On August 8, 1936, late at night, a mob damaged the niche of Sant Roc de la Plaça Nova and destroyed the image. The pieces were collected and kept by a neighbor. That year, although everything was ready and the poster of the feast was almost finished, the feast was not celebrated. Civil War had broken out less than a month ago and the city lived with uncertainty the different events that happened. The neighborhood lived for three years a new and tragic epidemic; war. However, the Feast Committee did not ever dissolve.
On Sunday 30th of January 1938, at half past eight in the morning, a squadron of the legionary Italian aviation, ally of Franco's army, bombarded the city.

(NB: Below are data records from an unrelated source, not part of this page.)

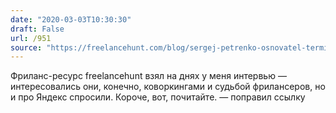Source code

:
 ```yaml
---
date: "2020-03-03T10:30:30"
draft: False
url: /951
source: "https://freelancehunt.com/blog/sergej-petrenko-osnovatel-terminala-42-o-kovorkingakh-nepredskazuemosti-frilanserov-i-zapuske-smi/"
---
```


Фриланс-ресурс freelancehunt взял на днях у меня интервью — интересовались они, конечно, коворкингами и судьбой фрилансеров, но и про Яндекс спросили. Короче, вот, почитайте. — поправил ссылку
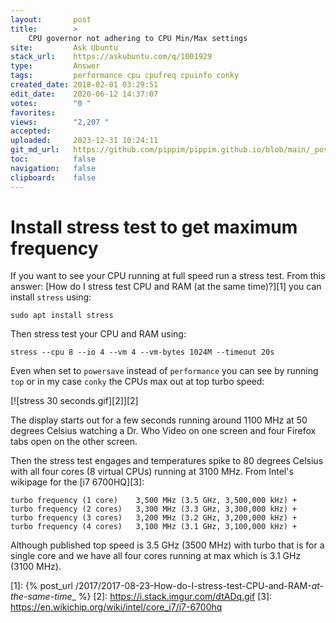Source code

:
 ```yaml
---
layout:       post
title:        >
    CPU governor not adhering to CPU Min/Max settings
site:         Ask Ubuntu
stack_url:    https://askubuntu.com/q/1001929
type:         Answer
tags:         performance cpu cpufreq cpuinfo conky
created_date: 2018-02-01 03:29:51
edit_date:    2020-06-12 14:37:07
votes:        "0 "
favorites:    
views:        "2,207 "
accepted:     
uploaded:     2023-12-31 10:24:11
git_md_url:   https://github.com/pippim/pippim.github.io/blob/main/_posts/2018/2018-02-01-CPU-governor-not-adhering-to-CPU-Min_Max-settings.md
toc:          false
navigation:   false
clipboard:    false
---
```


# Install stress test to get maximum frequency

If you want to see your CPU running at full speed run a stress test. From this answer: [How do I stress test CPU and RAM (at the same time)?][1] you can install `stress` using:

``` 
sudo apt install stress
```

Then stress test your CPU and RAM using:

``` 
stress --cpu 8 --io 4 --vm 4 --vm-bytes 1024M --timeout 20s
```

Even when set to `powersave` instead of `performance` you can see by running `top` or in my case `conky` the CPUs max out at top turbo speed:

[![stress 30 seconds.gif][2]][2]

The display starts out for a few seconds running around 1100 MHz at 50 degrees Celsius watching a Dr. Who Video on one screen and four Firefox tabs open on the other screen.

Then the stress test engages and temperatures spike to 80 degrees Celsius with all four cores (8 virtual CPUs) running at 3100 MHz. From Intel's wikipage for the [i7 6700HQ][3]:

``` 
turbo frequency (1 core)    3,500 MHz (3.5 GHz, 3,500,000 kHz) +
turbo frequency (2 cores)   3,300 MHz (3.3 GHz, 3,300,000 kHz) +
turbo frequency (3 cores)   3,200 MHz (3.2 GHz, 3,200,000 kHz) +
turbo frequency (4 cores)   3,100 MHz (3.1 GHz, 3,100,000 kHz) +
```

Although published top speed is 3.5 GHz (3500 MHz) with turbo that is for a single core and we have all four cores running at max which is 3.1 GHz (3100 MHz).


  [1]: {% post_url /2017/2017-08-23-How-do-I-stress-test-CPU-and-RAM-_at-the-same-time__ %}
  [2]: https://i.stack.imgur.com/dtADq.gif
  [3]: https://en.wikichip.org/wiki/intel/core_i7/i7-6700hq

The bombing dramatically affected the Cathedral Quarter. Buildings collapsed or were damaged in the Plaça Nova and Sant Felip Neri squares, the streets de la Corríbia, del Bou de la plaça Nova, dels Capellans, dels Sagristans, dels Arcs, de la Palla... At eleven in the morning, a second and criminal bombing afflicted the neighborhood again, and even affected the health and emergency services who had come to help the wounded. The bombs left two hundred dead neighbors and seventy-five wounded. More than twenty buildings were destroyed or seriously affected.
With the end of the war and once the new regime of dictator General Franco was established, in the same year 1939, the feast were celebrated again with its more traditional events, and obviously, the religious ones. The Feast Committee was not yet aware, as well as most of the population, of the scope of the fascist victory and its consequences. That year for Sant Roc, in addition to the logic and solemn restitution of the image of the saint, Sardana dances were performed for the first time in the city after the war. The Sardana dances were followed by stick dances by some Falangist indivuduals.
During the early years of Franco's rule the celebration ran between censorship and control of all the events by the authorities of the regime, hunger and misery of many residents and the predominant presence of the religious acts. However, the members of the Feast Committee that remained alive and in the neighborhood did their best to keep the spirit and the catalanity of the feast with the entourage, the Sardanes and traditional dances.
In 1940 the new municipal authorities under Franco, taking advantage of the effects of the bombing in 1938, rescued the old project of interior reform plans to demolish the buildings and open the projected C. Avenue. What would become the Avenue of the Cathedral wiped away the streets de la Corríbia, del Bou de la plaça Nova and de Sallent and transformed the streets de la Palla, dels Arcs, dels Boters, dels Capellans and dels Sagristans.